Invading pines get help

What makes for a successful invasion?  Is it better to invade with a small, fast moving force or a large, but less mobile force?  Should the invaders be capable of operating independently, or should they have partners (or make partnerships easily) with the existing population? Should resources be allocated to defending the individuals that make up the invasion force, or instead be allocated to recruiting large numbers of less-well-defended invaders?  While military strategists are confounded by these questions, pine trees have solved them. The solution is:

Z-score = 23.39 – 0.63(SM)1/2 -3.88(JP)1/2 -1.09(SC)

This equation was derived about 25 years ago by Marcel Rejmánek and David Richardson who wanted to know what plant attributes were associated with whether pine trees invaded new areas successfully.  They contrasted 12 species that had made successful invasions with 12 species who were primarily noninvasive, and derived the z-score as a quantitative measure of what attributes the invasive species shared.  A higher z-score was correlated with higher invasiveness.  Qualitatively, this equation tells us that invasiveness is correlated with small seed mass (SM), a short juvenile period (JP) and a short interval of time between large seed crops (SC). 

Pine seeds vary in size and number across species. Credit: Jaime Moyano.

Shift to the present time (or at least the recent past). Jaime Moyano and his colleagues were puzzling over whether it was better for these invaders to be capable of operating independently, or whether they should depend on partners.  Ecologists had assumed that independence was a good idea for invaders, and had framed an “ideal weed hypothesis” that plant species that depend on mutualisms are less prone to invade.  Common mutualisms for plants include association with pollinators, seed dispersers and fungi (mycorrhizae).

Pinus contorta (lodgepole pine) invades a forest near Christchurch, New Zealand. Credit: Martin Nuñez.

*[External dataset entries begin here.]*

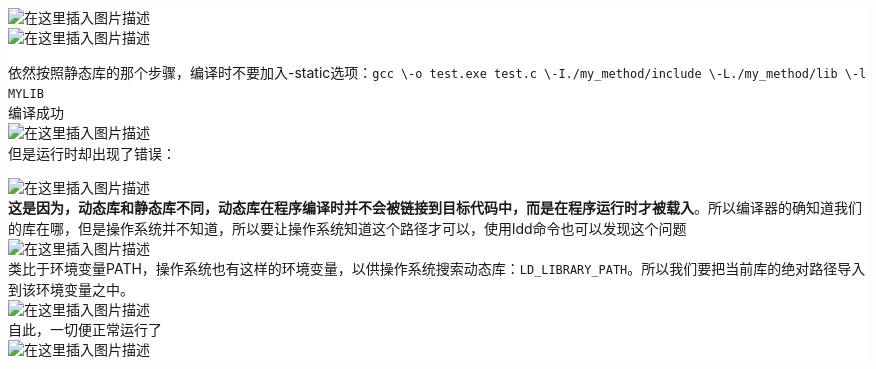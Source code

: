 ![在这里插入图片描述](https://ziquyun.com/main/csdn/img?url=https%3A%2F%2Fimg-blog.csdnimg.cn%2F20210330201656309.png%3Fx-oss-process%3Dimage%2Fwatermark%2Ctype_ZmFuZ3poZW5naGVpdGk%2Cshadow_10%2Ctext_aHR0cHM6Ly9ibG9nLmNzZG4ubmV0L3FxXzM5MTgzMDM0%2Csize_16%2Ccolor_FFFFFF%2Ct_70&rfUrl=https%3A%2F%2Fzhangxing-tech.blog.csdn.net%2Farticle%2Fdetails%2F121550004)  
![在这里插入图片描述](https://ziquyun.com/main/csdn/img?url=https%3A%2F%2Fimg-blog.csdnimg.cn%2F20210330201708920.png%3Fx-oss-process%3Dimage%2Fwatermark%2Ctype_ZmFuZ3poZW5naGVpdGk%2Cshadow_10%2Ctext_aHR0cHM6Ly9ibG9nLmNzZG4ubmV0L3FxXzM5MTgzMDM0%2Csize_16%2Ccolor_FFFFFF%2Ct_70&rfUrl=https%3A%2F%2Fzhangxing-tech.blog.csdn.net%2Farticle%2Fdetails%2F121550004)

依然按照静态库的那个步骤，编译时不要加入-static选项：`gcc \-o test.exe test.c \-I./my_method/include \-L./my_method/lib \-lMYLIB`  
编译成功  
![在这里插入图片描述](https://ziquyun.com/main/csdn/img?url=https%3A%2F%2Fimg-blog.csdnimg.cn%2F20210330202530749.png%3Fx-oss-process%3Dimage%2Fwatermark%2Ctype_ZmFuZ3poZW5naGVpdGk%2Cshadow_10%2Ctext_aHR0cHM6Ly9ibG9nLmNzZG4ubmV0L3FxXzM5MTgzMDM0%2Csize_16%2Ccolor_FFFFFF%2Ct_70&rfUrl=https%3A%2F%2Fzhangxing-tech.blog.csdn.net%2Farticle%2Fdetails%2F121550004)  
但是运行时却出现了错误：

![在这里插入图片描述](https://ziquyun.com/main/csdn/img?url=https%3A%2F%2Fimg-blog.csdnimg.cn%2F20210330202554194.png&rfUrl=https%3A%2F%2Fzhangxing-tech.blog.csdn.net%2Farticle%2Fdetails%2F121550004)  
**这是因为，动态库和静态库不同，动态库在程序编译时并不会被链接到目标代码中，而是在程序运行时才被载入**。所以编译器的确知道我们的库在哪，但是操作系统并不知道，所以要让操作系统知道这个路径才可以，使用ldd命令也可以发现这个问题  
![在这里插入图片描述](https://ziquyun.com/main/csdn/img?url=https%3A%2F%2Fimg-blog.csdnimg.cn%2F20210330203139924.png%3Fx-oss-process%3Dimage%2Fwatermark%2Ctype_ZmFuZ3poZW5naGVpdGk%2Cshadow_10%2Ctext_aHR0cHM6Ly9ibG9nLmNzZG4ubmV0L3FxXzM5MTgzMDM0%2Csize_16%2Ccolor_FFFFFF%2Ct_70&rfUrl=https%3A%2F%2Fzhangxing-tech.blog.csdn.net%2Farticle%2Fdetails%2F121550004)  
类比于环境变量PATH，操作系统也有这样的环境变量，以供操作系统搜索动态库：`LD_LIBRARY_PATH`。所以我们要把当前库的绝对路径导入到该环境变量之中。  
![在这里插入图片描述](https://ziquyun.com/main/csdn/img?url=https%3A%2F%2Fimg-blog.csdnimg.cn%2F20210330203702794.png&rfUrl=https%3A%2F%2Fzhangxing-tech.blog.csdn.net%2Farticle%2Fdetails%2F121550004)  
自此，一切便正常运行了  
![在这里插入图片描述](https://ziquyun.com/main/csdn/img?url=https%3A%2F%2Fimg-blog.csdnimg.cn%2F20210330203819208.png%3Fx-oss-process%3Dimage%2Fwatermark%2Ctype_ZmFuZ3poZW5naGVpdGk%2Cshadow_10%2Ctext_aHR0cHM6Ly9ibG9nLmNzZG4ubmV0L3FxXzM5MTgzMDM0%2Csize_16%2Ccolor_FFFFFF%2Ct_70&rfUrl=https%3A%2F%2Fzhangxing-tech.blog.csdn.net%2Farticle%2Fdetails%2F121550004)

Moyano and his colleagues tested a prediction of the ideal weed hypothesis by going through the literature to see whether pine species seedlings with higher invasiveness are less dependent on mutualisms with ectomycorrhizal fungi (EMF).  EMF are an association between plant roots and fungi in which the fungal hyphae form a sheath around the root’s exterior and suck up nutrients which they may share with the plant. To test this prediction, the researchers compiled a database of 1206 data points in 34 species based on studies where researchers evaluated how pine seedlings grew with and without EMF inoculation. For each study, they calculated an effect size of EMF as equal to the ln(EMFP/EMFA), where EMFP is seedling biomass with EMF present , and EMFA is seedling biomass with EMF absent.  So a higher effect size indicates that EMF improves seedling growth.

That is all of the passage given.